**EXERCISE DATA:**
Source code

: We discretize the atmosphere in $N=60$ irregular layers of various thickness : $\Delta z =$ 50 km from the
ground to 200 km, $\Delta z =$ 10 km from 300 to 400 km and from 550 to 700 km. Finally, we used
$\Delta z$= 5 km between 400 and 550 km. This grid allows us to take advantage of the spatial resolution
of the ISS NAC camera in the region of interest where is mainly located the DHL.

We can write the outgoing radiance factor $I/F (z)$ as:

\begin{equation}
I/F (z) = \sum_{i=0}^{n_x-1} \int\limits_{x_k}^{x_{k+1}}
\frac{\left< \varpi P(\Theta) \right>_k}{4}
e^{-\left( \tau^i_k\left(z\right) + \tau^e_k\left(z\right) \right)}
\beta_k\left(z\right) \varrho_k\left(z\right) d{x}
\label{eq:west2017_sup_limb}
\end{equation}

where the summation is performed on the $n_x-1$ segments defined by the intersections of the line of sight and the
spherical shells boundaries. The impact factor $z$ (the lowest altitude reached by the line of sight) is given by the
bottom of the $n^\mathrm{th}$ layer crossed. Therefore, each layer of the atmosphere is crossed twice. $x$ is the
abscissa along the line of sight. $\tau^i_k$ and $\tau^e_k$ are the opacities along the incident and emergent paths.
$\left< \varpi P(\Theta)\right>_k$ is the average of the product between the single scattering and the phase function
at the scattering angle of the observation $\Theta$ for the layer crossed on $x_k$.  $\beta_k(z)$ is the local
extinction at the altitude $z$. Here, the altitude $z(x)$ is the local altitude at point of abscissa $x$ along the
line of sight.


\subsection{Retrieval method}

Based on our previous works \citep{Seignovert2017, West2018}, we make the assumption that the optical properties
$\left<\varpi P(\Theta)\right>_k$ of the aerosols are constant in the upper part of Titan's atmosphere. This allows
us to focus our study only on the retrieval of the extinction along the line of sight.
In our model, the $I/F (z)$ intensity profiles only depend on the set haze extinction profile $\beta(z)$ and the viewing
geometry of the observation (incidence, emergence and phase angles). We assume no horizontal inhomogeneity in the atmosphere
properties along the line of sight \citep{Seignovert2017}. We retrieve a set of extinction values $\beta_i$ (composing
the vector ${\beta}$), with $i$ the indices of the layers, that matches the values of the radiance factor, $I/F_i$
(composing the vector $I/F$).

**WHAT TO DO:** Could you set down, exactly as written, the lines above between the one holding "abscissa along the" and the one holding "properties along the", inclusive, and nothing more?

**PROBLEM SOLUTION:**
abscissa along the line of sight. $\tau^i_k$ and $\tau^e_k$ are the opacities along the incident and emergent paths.
$\left< \varpi P(\Theta)\right>_k$ is the average of the product between the single scattering and the phase function
at the scattering angle of the observation $\Theta$ for the layer crossed on $x_k$.  $\beta_k(z)$ is the local
extinction at the altitude $z$. Here, the altitude $z(x)$ is the local altitude at point of abscissa $x$ along the
line of sight.


\subsection{Retrieval method}

Based on our previous works \citep{Seignovert2017, West2018}, we make the assumption that the optical properties
$\left<\varpi P(\Theta)\right>_k$ of the aerosols are constant in the upper part of Titan's atmosphere. This allows
us to focus our study only on the retrieval of the extinction along the line of sight.
In our model, the $I/F (z)$ intensity profiles only depend on the set haze extinction profile $\beta(z)$ and the viewing
geometry of the observation (incidence, emergence and phase angles). We assume no horizontal inhomogeneity in the atmosphere
properties along the line of sight \citep{Seignovert2017}. We retrieve a set of extinction values $\beta_i$ (composing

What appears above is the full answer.